● WHAT TO DO
Pull every line with "JNDI" from the data below and copy it.

*** DATA FOR THE TASK ***

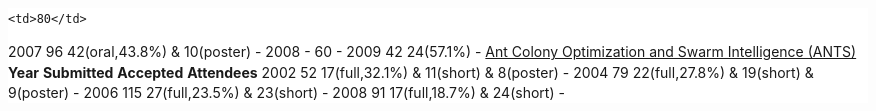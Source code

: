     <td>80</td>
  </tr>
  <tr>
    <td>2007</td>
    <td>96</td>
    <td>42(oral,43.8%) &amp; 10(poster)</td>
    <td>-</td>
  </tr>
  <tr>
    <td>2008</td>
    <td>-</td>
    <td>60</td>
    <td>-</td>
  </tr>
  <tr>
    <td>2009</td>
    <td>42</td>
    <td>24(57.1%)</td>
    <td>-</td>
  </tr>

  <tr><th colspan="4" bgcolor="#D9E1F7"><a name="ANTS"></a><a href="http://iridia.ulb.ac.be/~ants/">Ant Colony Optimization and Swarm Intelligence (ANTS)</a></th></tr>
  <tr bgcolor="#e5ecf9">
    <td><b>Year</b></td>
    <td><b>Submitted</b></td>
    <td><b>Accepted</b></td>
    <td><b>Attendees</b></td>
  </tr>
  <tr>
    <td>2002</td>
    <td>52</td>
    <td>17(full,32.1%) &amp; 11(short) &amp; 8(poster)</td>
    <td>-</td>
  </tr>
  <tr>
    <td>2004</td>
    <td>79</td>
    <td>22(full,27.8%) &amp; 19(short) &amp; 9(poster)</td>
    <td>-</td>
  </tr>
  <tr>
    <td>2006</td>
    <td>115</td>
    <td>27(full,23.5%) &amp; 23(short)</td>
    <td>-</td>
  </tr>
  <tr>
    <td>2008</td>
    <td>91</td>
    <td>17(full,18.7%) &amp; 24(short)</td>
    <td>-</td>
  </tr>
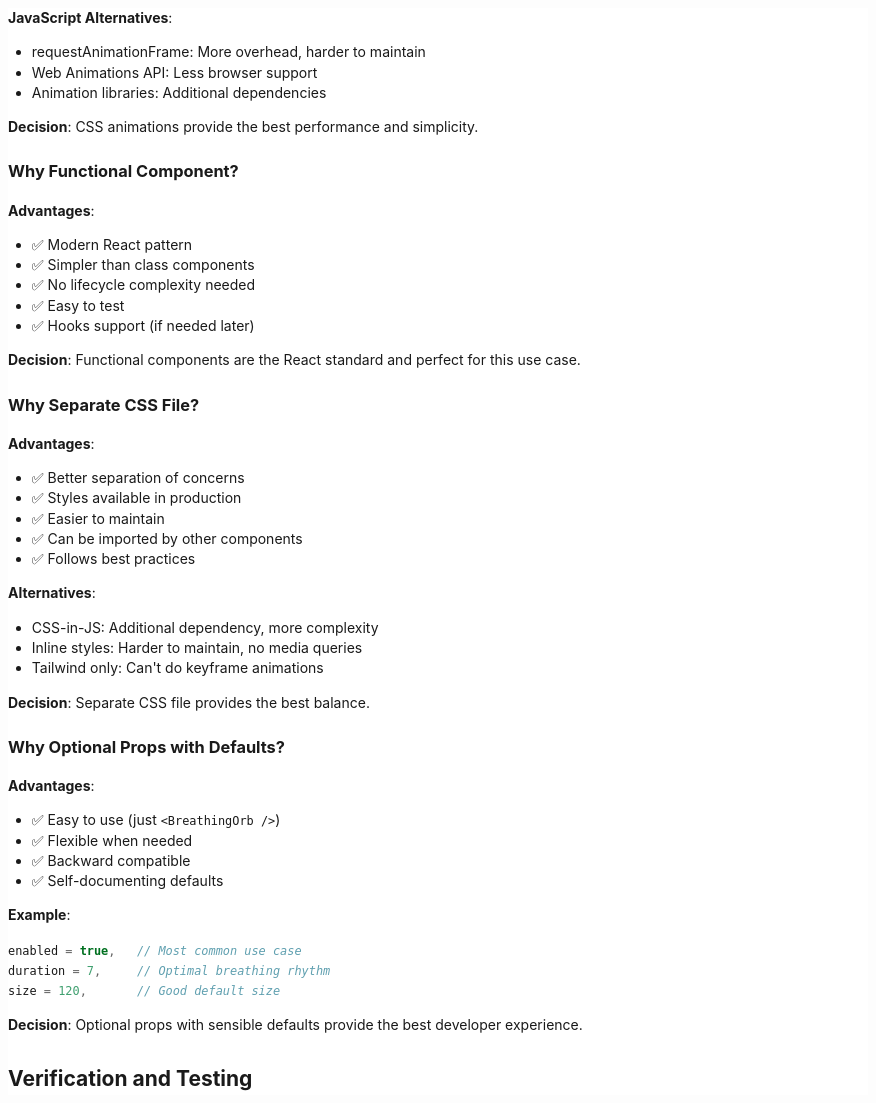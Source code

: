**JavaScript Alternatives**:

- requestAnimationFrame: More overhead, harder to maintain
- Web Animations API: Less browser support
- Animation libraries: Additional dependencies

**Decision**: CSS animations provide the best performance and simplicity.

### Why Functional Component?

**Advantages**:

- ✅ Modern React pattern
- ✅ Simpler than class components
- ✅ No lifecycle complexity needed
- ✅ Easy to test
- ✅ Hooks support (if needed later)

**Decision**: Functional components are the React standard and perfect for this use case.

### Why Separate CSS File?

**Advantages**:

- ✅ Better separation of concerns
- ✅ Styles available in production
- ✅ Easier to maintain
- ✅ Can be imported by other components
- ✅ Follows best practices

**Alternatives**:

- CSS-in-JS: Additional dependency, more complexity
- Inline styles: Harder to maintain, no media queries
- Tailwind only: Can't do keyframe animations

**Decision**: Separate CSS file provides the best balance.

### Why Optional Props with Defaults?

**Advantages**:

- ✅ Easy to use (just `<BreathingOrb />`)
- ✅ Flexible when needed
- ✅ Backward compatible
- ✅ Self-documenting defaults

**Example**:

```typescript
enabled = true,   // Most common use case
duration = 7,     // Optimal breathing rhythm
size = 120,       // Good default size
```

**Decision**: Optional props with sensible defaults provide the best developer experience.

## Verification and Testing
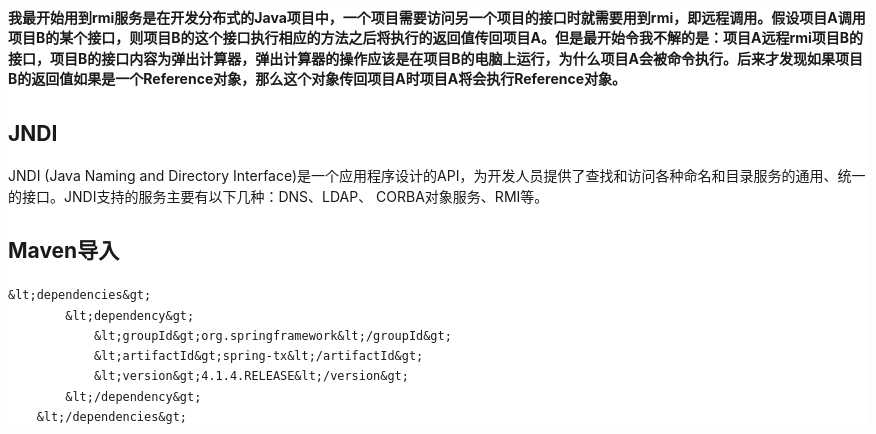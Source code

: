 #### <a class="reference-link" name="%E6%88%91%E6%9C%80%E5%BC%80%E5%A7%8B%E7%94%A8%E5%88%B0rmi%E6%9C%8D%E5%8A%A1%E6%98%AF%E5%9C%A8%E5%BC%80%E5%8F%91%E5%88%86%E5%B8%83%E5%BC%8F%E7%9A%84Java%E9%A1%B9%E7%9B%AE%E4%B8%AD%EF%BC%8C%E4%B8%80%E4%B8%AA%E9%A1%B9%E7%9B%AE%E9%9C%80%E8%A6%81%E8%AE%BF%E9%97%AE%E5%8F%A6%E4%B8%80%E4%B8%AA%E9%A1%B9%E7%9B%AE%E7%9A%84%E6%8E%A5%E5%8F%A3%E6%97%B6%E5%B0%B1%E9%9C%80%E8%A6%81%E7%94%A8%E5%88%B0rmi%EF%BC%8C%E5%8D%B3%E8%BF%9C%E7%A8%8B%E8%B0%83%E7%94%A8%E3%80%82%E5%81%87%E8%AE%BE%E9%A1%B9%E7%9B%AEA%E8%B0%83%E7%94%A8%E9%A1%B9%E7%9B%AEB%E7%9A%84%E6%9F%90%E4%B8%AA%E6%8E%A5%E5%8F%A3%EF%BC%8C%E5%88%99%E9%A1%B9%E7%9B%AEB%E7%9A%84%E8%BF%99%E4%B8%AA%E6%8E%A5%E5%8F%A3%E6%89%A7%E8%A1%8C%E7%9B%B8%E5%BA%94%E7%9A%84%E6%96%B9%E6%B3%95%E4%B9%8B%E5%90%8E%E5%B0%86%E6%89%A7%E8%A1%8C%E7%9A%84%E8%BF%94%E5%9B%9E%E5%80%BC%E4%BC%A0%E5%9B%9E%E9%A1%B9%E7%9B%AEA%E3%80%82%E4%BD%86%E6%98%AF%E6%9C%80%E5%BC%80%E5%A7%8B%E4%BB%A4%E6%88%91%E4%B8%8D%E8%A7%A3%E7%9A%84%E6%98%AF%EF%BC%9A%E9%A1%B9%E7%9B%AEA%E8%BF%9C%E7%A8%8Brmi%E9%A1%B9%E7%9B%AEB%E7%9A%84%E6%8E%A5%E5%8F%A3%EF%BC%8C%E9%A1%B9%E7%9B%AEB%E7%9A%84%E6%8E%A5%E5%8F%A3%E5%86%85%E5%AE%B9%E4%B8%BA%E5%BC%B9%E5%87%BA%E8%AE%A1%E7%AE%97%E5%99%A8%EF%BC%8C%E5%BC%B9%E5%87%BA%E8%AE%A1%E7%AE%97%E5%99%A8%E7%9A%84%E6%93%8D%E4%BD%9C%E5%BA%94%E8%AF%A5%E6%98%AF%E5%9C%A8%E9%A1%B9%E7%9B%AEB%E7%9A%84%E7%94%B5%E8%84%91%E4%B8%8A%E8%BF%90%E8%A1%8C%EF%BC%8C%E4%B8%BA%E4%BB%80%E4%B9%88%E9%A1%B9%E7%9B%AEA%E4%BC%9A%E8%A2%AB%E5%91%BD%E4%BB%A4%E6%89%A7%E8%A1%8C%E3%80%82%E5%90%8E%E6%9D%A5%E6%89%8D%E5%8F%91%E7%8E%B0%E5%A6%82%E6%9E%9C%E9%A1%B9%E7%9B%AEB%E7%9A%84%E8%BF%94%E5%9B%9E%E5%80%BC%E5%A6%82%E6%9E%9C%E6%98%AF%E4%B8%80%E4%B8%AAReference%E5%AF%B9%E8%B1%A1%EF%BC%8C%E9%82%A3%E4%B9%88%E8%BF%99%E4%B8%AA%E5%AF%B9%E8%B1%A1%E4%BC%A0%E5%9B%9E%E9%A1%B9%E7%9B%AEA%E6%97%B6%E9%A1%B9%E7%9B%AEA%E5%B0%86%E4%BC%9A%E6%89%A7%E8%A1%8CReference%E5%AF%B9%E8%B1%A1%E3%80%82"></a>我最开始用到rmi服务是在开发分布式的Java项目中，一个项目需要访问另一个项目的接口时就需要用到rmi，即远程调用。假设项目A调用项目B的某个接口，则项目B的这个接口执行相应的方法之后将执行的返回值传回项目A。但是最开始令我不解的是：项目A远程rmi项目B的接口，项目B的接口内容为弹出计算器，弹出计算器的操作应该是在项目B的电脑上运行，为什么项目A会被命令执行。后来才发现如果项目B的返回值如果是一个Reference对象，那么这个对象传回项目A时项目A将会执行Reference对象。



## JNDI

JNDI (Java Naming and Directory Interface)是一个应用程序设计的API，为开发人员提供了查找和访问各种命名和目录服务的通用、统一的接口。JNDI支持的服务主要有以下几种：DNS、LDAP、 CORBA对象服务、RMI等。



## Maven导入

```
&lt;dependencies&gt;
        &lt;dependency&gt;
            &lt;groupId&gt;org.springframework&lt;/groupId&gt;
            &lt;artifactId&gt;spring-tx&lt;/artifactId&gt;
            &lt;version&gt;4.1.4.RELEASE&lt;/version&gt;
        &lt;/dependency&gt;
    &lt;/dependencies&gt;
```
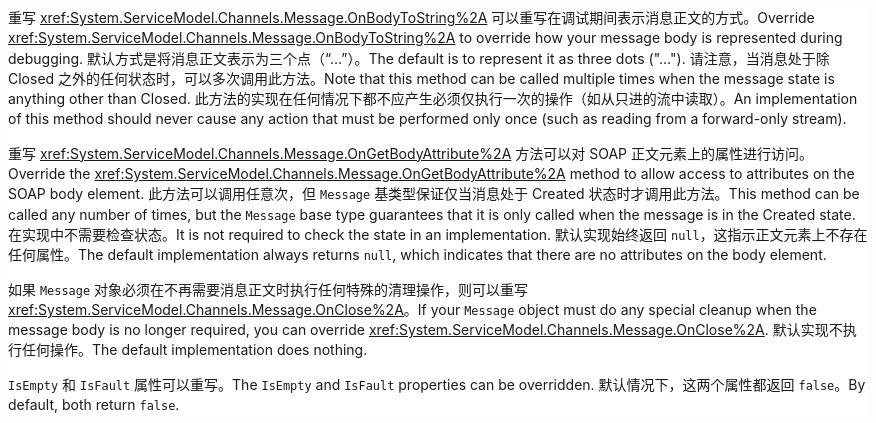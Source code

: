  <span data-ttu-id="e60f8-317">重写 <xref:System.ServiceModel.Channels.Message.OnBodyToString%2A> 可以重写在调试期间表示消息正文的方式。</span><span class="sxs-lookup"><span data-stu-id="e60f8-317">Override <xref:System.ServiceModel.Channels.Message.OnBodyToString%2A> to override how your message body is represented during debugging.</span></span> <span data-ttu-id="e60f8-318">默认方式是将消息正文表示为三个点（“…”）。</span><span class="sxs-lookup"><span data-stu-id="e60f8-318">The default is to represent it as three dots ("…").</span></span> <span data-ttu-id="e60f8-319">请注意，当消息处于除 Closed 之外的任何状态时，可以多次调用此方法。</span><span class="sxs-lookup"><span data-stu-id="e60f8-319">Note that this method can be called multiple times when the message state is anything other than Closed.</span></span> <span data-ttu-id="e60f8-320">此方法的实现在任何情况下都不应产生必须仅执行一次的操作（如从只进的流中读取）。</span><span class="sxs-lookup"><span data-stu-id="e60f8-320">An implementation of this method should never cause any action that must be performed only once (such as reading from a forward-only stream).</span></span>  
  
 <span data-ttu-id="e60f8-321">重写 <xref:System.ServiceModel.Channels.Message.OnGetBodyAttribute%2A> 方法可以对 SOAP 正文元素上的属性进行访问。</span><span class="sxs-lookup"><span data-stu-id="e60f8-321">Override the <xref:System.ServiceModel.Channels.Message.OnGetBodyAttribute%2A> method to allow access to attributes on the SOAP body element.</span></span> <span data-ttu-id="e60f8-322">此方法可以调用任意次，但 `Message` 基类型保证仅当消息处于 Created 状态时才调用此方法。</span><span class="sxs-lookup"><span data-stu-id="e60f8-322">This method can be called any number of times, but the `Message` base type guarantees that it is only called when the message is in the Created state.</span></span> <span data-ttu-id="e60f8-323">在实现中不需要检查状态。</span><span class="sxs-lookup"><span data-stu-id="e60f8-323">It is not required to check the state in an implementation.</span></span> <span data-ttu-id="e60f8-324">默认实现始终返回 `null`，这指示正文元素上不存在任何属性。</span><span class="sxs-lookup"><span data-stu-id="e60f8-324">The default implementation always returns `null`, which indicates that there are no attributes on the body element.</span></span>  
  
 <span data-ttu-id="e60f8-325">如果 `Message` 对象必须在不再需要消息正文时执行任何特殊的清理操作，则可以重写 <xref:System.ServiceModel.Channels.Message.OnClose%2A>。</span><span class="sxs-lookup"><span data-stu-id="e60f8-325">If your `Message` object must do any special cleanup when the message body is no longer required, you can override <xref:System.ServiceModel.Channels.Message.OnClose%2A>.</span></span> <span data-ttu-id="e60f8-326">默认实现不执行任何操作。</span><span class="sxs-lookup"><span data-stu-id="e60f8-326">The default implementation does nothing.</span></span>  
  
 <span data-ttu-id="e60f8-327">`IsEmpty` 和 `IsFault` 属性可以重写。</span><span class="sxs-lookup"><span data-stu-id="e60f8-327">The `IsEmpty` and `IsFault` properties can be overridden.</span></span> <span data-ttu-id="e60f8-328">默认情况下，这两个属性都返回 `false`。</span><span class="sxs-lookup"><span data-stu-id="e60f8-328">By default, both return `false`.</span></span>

***

● TASK ANSWER
## JNDI
JNDI (Java Naming and Directory Interface)是一个应用程序设计的API，为开发人员提供了查找和访问各种命名和目录服务的通用、统一的接口。JNDI支持的服务主要有以下几种：DNS、LDAP、 CORBA对象服务、RMI等。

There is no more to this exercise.